Por quince pavos, me doy el gusto de acudir al Quintero a la presentación del disco de José Valencia. Por lo anteriormente expuesto, me siento un privilegiado. ¿Cuánto le habrá costado a un japonés su plaza en uno de estos flamenco show? La memoria. La mía viaja y vuela a la calle Troya, a una tabernita alargada con dos puertas, antes de llegar al arquillo según se va hacia Betis a la derecha. Allí olía a vino blanco, y a orines, y de vez en cuando salía un parroquiano a escupir. Allí, sentado en un banquillo de madera de los de borriquete, descansaba algún viejo, rascando su mechero de yesca para encender un pitillo. Allí. Allí asomaba mis oidos, y volvían cargado de cantes arcaicos, solemnes, densos. Allí. Flamenco show.

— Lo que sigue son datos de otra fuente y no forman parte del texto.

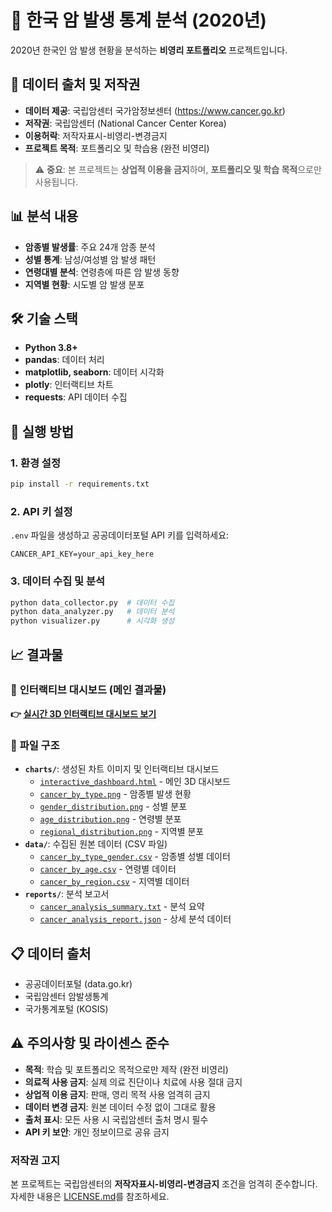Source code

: # 🏥 한국 암 발생 통계 분석 (2020년)

2020년 한국인 암 발생 현황을 분석하는 **비영리 포트폴리오** 프로젝트입니다.

## 📄 데이터 출처 및 저작권
- **데이터 제공**: 국립암센터 국가암정보센터 (https://www.cancer.go.kr)
- **저작권**: 국립암센터 (National Cancer Center Korea)
- **이용허락**: 저작자표시-비영리-변경금지
- **프로젝트 목적**: 포트폴리오 및 학습용 (완전 비영리)

> ⚠️ **중요**: 본 프로젝트는 **상업적 이용을 금지**하며, **포트폴리오 및 학습 목적**으로만 사용됩니다.

## 📊 분석 내용
- **암종별 발생률**: 주요 24개 암종 분석
- **성별 통계**: 남성/여성별 암 발생 패턴
- **연령대별 분석**: 연령층에 따른 암 발생 동향
- **지역별 현황**: 시도별 암 발생 분포

## 🛠️ 기술 스택
- **Python 3.8+**
- **pandas**: 데이터 처리
- **matplotlib, seaborn**: 데이터 시각화
- **plotly**: 인터랙티브 차트
- **requests**: API 데이터 수집

## 🚀 실행 방법

### 1. 환경 설정
```bash
pip install -r requirements.txt
```

### 2. API 키 설정
`.env` 파일을 생성하고 공공데이터포털 API 키를 입력하세요:
```
CANCER_API_KEY=your_api_key_here
```

### 3. 데이터 수집 및 분석
```bash
python data_collector.py  # 데이터 수집
python data_analyzer.py   # 데이터 분석
python visualizer.py      # 시각화 생성
```

## 📈 결과물

### 🎯 **인터랙티브 대시보드 (메인 결과물)**
**👉 [실시간 3D 인터랙티브 대시보드 보기](https://htmlpreview.github.io/?https://github.com/junetapa-juncheol/junetapa-juncheol-korea-cancer-statistics-2020/blob/main/charts/interactive_dashboard.html)**

### 📁 **파일 구조**
- **`charts/`**: 생성된 차트 이미지 및 인터랙티브 대시보드
  - [`interactive_dashboard.html`](charts/interactive_dashboard.html) - 메인 3D 대시보드
  - [`cancer_by_type.png`](charts/cancer_by_type.png) - 암종별 발생 현황
  - [`gender_distribution.png`](charts/gender_distribution.png) - 성별 분포
  - [`age_distribution.png`](charts/age_distribution.png) - 연령별 분포
  - [`regional_distribution.png`](charts/regional_distribution.png) - 지역별 분포
- **`data/`**: 수집된 원본 데이터 (CSV 파일)
  - [`cancer_by_type_gender.csv`](data/cancer_by_type_gender.csv) - 암종별 성별 데이터
  - [`cancer_by_age.csv`](data/cancer_by_age.csv) - 연령별 데이터
  - [`cancer_by_region.csv`](data/cancer_by_region.csv) - 지역별 데이터
- **`reports/`**: 분석 보고서
  - [`cancer_analysis_summary.txt`](reports/cancer_analysis_summary.txt) - 분석 요약
  - [`cancer_analysis_report.json`](reports/cancer_analysis_report.json) - 상세 분석 데이터

## 📋 데이터 출처
- 공공데이터포털 (data.go.kr)
- 국립암센터 암발생통계
- 국가통계포털 (KOSIS)

## ⚠️ 주의사항 및 라이센스 준수
- **목적**: 학습 및 포트폴리오 목적으로만 제작 (완전 비영리)
- **의료적 사용 금지**: 실제 의료 진단이나 치료에 사용 절대 금지
- **상업적 이용 금지**: 판매, 영리 목적 사용 엄격히 금지
- **데이터 변경 금지**: 원본 데이터 수정 없이 그대로 활용
- **출처 표시**: 모든 사용 시 국립암센터 출처 명시 필수
- **API 키 보안**: 개인 정보이므로 공유 금지

### 저작권 고지
본 프로젝트는 국립암센터의 **저작자표시-비영리-변경금지** 조건을 엄격히 준수합니다. 
자세한 내용은 [LICENSE.md](LICENSE.md)를 참조하세요.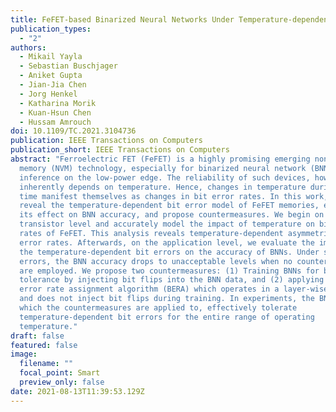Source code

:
 ```yaml
---
title: FeFET-based Binarized Neural Networks Under Temperature-dependent Bit Errors
publication_types:
  - "2"
authors:
  - Mikail Yayla
  - Sebastian Buschjager
  - Aniket Gupta
  - Jian-Jia Chen
  - Jorg Henkel
  - Katharina Morik
  - Kuan-Hsun Chen
  - Hussam Amrouch
doi: 10.1109/TC.2021.3104736
publication: IEEE Transactions on Computers
publication_short: IEEE Transactions on Computers
abstract: "Ferroelectric FET (FeFET) is a highly promising emerging non-volatile
  memory (NVM) technology, especially for binarized neural network (BNN)
  inference on the low-power edge. The reliability of such devices, however,
  inherently depends on temperature. Hence, changes in temperature during run
  time manifest themselves as changes in bit error rates. In this work, we
  reveal the temperature-dependent bit error model of FeFET memories, evaluate
  its effect on BNN accuracy, and propose countermeasures. We begin on the
  transistor level and accurately model the impact of temperature on bit error
  rates of FeFET. This analysis reveals temperature-dependent asymmetric bit
  error rates. Afterwards, on the application level, we evaluate the impact of
  the temperature-dependent bit errors on the accuracy of BNNs. Under such bit
  errors, the BNN accuracy drops to unacceptable levels when no countermeasures
  are employed. We propose two countermeasures: (1) Training BNNs for bit error
  tolerance by injecting bit flips into the BNN data, and (2) applying a bit
  error rate assignment algorithm (BERA) which operates in a layer-wise manner
  and does not inject bit flips during training. In experiments, the BNNs, to
  which the countermeasures are applied to, effectively tolerate
  temperature-dependent bit errors for the entire range of operating
  temperature."
draft: false
featured: false
image:
  filename: ""
  focal_point: Smart
  preview_only: false
date: 2021-08-13T11:39:53.129Z
---
```

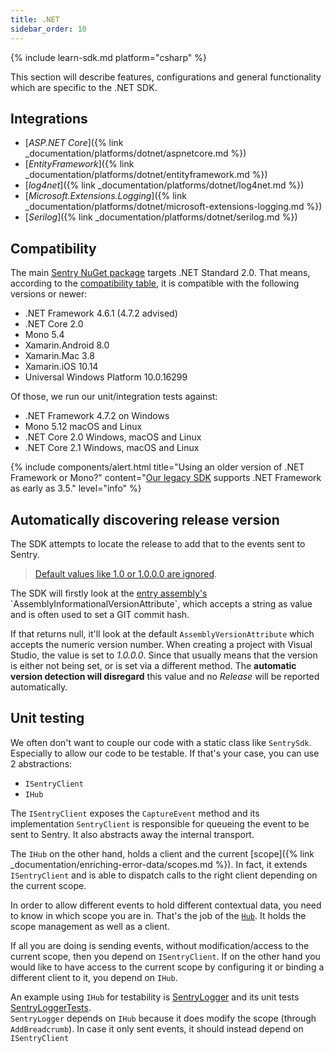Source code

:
 ```yaml
---
title: .NET
sidebar_order: 10
---
```


{% include learn-sdk.md platform="csharp" %}

This section will describe features, configurations and general functionality which are specific to the .NET SDK.

## Integrations

- [_ASP.NET Core_]({% link _documentation/platforms/dotnet/aspnetcore.md %})
- [_EntityFramework_]({% link _documentation/platforms/dotnet/entityframework.md %})
- [_log4net_]({% link _documentation/platforms/dotnet/log4net.md %})
- [_Microsoft.Extensions.Logging_]({% link _documentation/platforms/dotnet/microsoft-extensions-logging.md %})
- [_Serilog_]({% link _documentation/platforms/dotnet/serilog.md %})

## Compatibility

The main [Sentry NuGet package](https://www.nuget.org/packages/Sentry) targets .NET Standard 2.0. That means, according to the [compatibility table](https://docs.microsoft.com/en-us/dotnet/standard/net-standard), it is compatible with the following versions or newer:

* .NET Framework 4.6.1 (4.7.2 advised)
* .NET Core 2.0
* Mono 5.4
* Xamarin.Android 8.0
* Xamarin.Mac 3.8
* Xamarin.iOS 10.14
* Universal Windows Platform 10.0.16299

Of those, we run our unit/integration tests against:

* .NET Framework 4.7.2 on Windows
* Mono 5.12 macOS and Linux
* .NET Core 2.0 Windows, macOS and Linux
* .NET Core 2.1 Windows, macOS and Linux

{% include components/alert.html
  title="Using an older version of .NET Framework or Mono?"
  content="[Our legacy SDK](https://docs.sentry.io/clients/csharp/) supports .NET Framework as early as 3.5."
  level="info"
%}

## Automatically discovering release version

The SDK attempts to locate the release to add that to the events sent to Sentry.

> [Default values like 1.0 or 1.0.0.0 are ignored](https://github.com/getsentry/sentry-dotnet/blob/dbb5a3af054d0ca6f801de37fb7db3632ca2c65a/src/Sentry/Internal/ApplicationVersionLocator.cs#L14-L21).

The SDK will firstly look at the [entry assembly's](https://msdn.microsoft.com/en-us/library/system.reflection.assembly.getentryassembly(v=vs.110).aspx) `AssemblyInformationalVersionAttribute`, which accepts a string as
value and is often used to set a GIT commit hash. 

If that returns null, it'll look at the default `AssemblyVersionAttribute` which accepts the numeric version number. When creating a project with Visual Studio, the value is set to *1.0.0.0*.
Since that usually means that the version is either not being set, or is set via a different method. The **automatic version detection will disregard** this value and no *Release* will be reported automatically.

## Unit testing

We often don't want to couple our code with a static class like `SentrySdk`. Especially to allow our code to be testable.
If that's your case, you can use 2 abstractions:

* `ISentryClient`
* `IHub`

The `ISentryClient` exposes the `CaptureEvent` method and its implementation `SentryClient` is responsible for queueing the event to be sent to Sentry. It also abstracts away the internal transport.

The `IHub` on the other hand, holds a client and the current [scope]({% link _documentation/enriching-error-data/scopes.md %}). In fact, it extends `ISentryClient` and is able to dispatch calls to the right client depending on the current scope.

In order to allow different events to hold different contextual data, you need to know in which scope you are in.
That's the job of the [`Hub`](https://github.com/getsentry/sentry-dotnet/blob/master/src/Sentry/Internal/Hub.cs). It holds the scope management as well as a client.

If all you are doing is sending events, without modification/access to the current scope, then you depend on `ISentryClient`. If on the other hand you would like to have access to the current scope by configuring it or binding a different client to it, you depend on `IHub`.

An example using `IHub` for testability is [SentryLogger](https://github.com/getsentry/sentry-dotnet/blob/master/src/Sentry.Extensions.Logging/SentryLogger.cs) and its unit tests [SentryLoggerTests](https://github.com/getsentry/sentry-dotnet/blob/master/test/Sentry.Extensions.Logging.Tests/SentryLoggerTests.cs).  
`SentryLogger` depends on `IHub` because it does modify the scope (through `AddBreadcrumb`). In case it only sent events, it should instead depend on `ISentryClient`
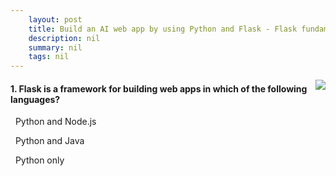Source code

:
 ```yaml
---
    layout: post
    title: Build an AI web app by using Python and Flask - Flask fundamentals
    description: nil
    summary: nil
    tags: nil
---
```



 <a target="_blank" href="https://docs.microsoft.com/en-us/learn/modules/python-flask-build-ai-web-app/2-flask-fundamentals/"><i class="fas fa-external-link-alt"></i> </a>
 <img align="right" src="https://docs.microsoft.com/en-us/learn/achievements/student-evangelism/python-flask-build-ai-web-app-badge.svg">
####  1. Flask is a framework for building web apps in which of the following languages?


<i class='far fa-square'></i> &nbsp;&nbsp;Python and Node.js

<i class='far fa-square'></i> &nbsp;&nbsp;Python and Java

<i class='fas fa-check-square' style='color: Dodgerblue;'></i> &nbsp;&nbsp;Python only
<br />
<br />
<br />

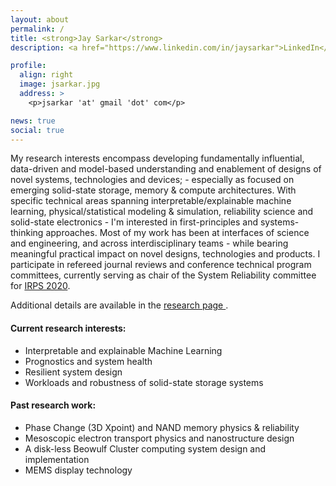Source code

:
 ```yaml
---
layout: about
permalink: /
title: <strong>Jay Sarkar</strong>
description: <a href="https://www.linkedin.com/in/jaysarkar">LinkedIn</a> and <a href="https://scholar.google.com/citations?user=wBRwFqAAAAAJ&hl=en&authuser=1">Google Scholar</a>

profile:
  align: right
  image: jsarkar.jpg
  address: >
    <p>jsarkar 'at' gmail 'dot' com</p>

news: true
social: true
---
```

<div style="text-align: left"> My research interests encompass developing fundamentally influential, data-driven and model-based understanding and enablement of designs of novel systems, technologies and devices; - especially as focused on emerging solid-state storage, memory & compute architectures. With specific technical areas spanning interpretable/explainable machine learning, physical/statistical modeling & simulation, reliability science and solid-state electronics - I'm interested in first-principles and systems-thinking approaches. Most of my work has been at interfaces of science and engineering, and across interdisciplinary teams - while bearing meaningful practical impact on novel designs, technologies and products. I participate in refereed journal reviews and conference technical program committees, currently serving as chair of the System Reliability committee for <a href="https://irps.org" target="_blank"> IRPS 2020</a>.</div>

Additional details are available in the <a href="https://jay-sarkar.github.io/research/">research page </a>.

#### Current research interests:

<ul>
<li> Interpretable and explainable Machine Learning</li>
<li> Prognostics and system health </li>
<li> Resilient system design </li>
<li> Workloads and robustness of solid-state storage systems </li>
</ul>

#### Past research work:

<ul>
<li> Phase Change (3D Xpoint) and NAND memory physics & reliability </li>
<li> Mesoscopic electron transport physics and nanostructure design </li>
<li> A disk-less Beowulf Cluster computing system design and implementation</li>
<li> MEMS display technology </li>
</ul>
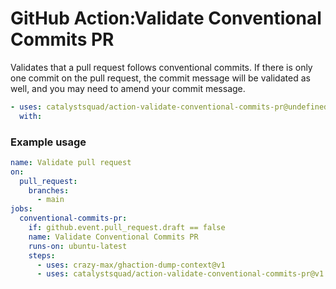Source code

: <!-- start title -->

# GitHub Action:Validate Conventional Commits PR

<!-- end title -->
<!-- start description -->

Validates that a pull request follows conventional commits. If there is only one commit on the pull request, the commit message will be validated as well, and you may need to amend your commit message.

<!-- end description -->
<!-- start contents -->
<!-- end contents -->
<!-- start usage -->

```yaml
- uses: catalystsquad/action-validate-conventional-commits-pr@undefined
  with:
```

<!-- end usage -->
<!-- start inputs -->
<!-- end inputs -->
<!-- start outputs -->
<!-- end outputs -->
<!-- start examples -->

### Example usage

```yaml
name: Validate pull request
on:
  pull_request:
    branches:
      - main
jobs:
  conventional-commits-pr:
    if: github.event.pull_request.draft == false
    name: Validate Conventional Commits PR
    runs-on: ubuntu-latest
    steps:
      - uses: crazy-max/ghaction-dump-context@v1
      - uses: catalystsquad/action-validate-conventional-commits-pr@v1
```

<!-- end examples -->
<!-- start [.github/ghdocs/examples/] -->
<!-- end [.github/ghdocs/examples/] -->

Pido asiento alto y centrado, y me lo dan. Desde allí se ve más, se oye mejor. El aspecto de José es el de un divo del bel canto. Y, efectivamente, su voz se asemeja cuando aprieta a la de los divos. Pero canta flamenco, y muy bien. Fue giraldillo del cante en la bienal. Tiene gran oido, capacidad de salida y melismatiza -¿se dice así, señores flamenc...?- bien. Me ha gustado. No obstante, soy del precepto caracolero, ya saben... pellizco chico, caricia honda... pero cuando un cantaor canta por bajo, Manuel Cerrejón dice que por alto canta cualquiera, sirva el apunte, se agradece. Y lo que José ha hecho por bajo –sobre todo en las cantiñas- me ha gustado. Así que me apunto a este cantaor en mis favoritos.
¿Y a qué he venido?
A ganar la luz, como León Felipe. Ahora escondo yo el miedo y la vergüenza y declaro desierto el concurso. Y la luz aparece vestida de negro, con un delantal salpicado de estrellas redondas y un tocado que aborda el fin de este siglo. ¿quién te peina, primor, dime, hermosa, quién te peina? Enfila la oscuridad y ocupa todo el espacio. Ahora, ya no hay cante, ni guitarra, ni palmeros. En esa luz, sólo existe ella, y en un forcejeo con la envidia, me sobrepongo al deseo de ir, de hablarle, de decirle, de cantarle. Se envuelve en la melodía del tango, y pone las caderas donde no las pone nadie. Sus brazos, aspas de molinos que derriban el deseo y edifican fuegos. Ahora no hay nada, ni cantaor, ni tango, ni nada, porque ella lo es todo. Hasta la luz. Y yo, aquí, tan diminuto, tan lejos, tan cerca, pido a la providencia ser siquiera polvo de su suelo, o tabla que pisa para recoger la peina desprendida de su pelo. Ahora todo ha acabado. Soy el títere que falta en el guiñol del destino, un hombre atormentado que no sabe si el mañana se esconde en lo vivido.
Y me voy. Lo olvidaré mañana, cuando aclimate mis pupilas a otra luz, donde no estará ella. Mientras, seguiré rondando las calles, hasta dar con la tabernilla que está antes del arquillo, aunque me tenga que acostumbrar a entrar en esos templos del arte, donde ofrecen el flamenco show.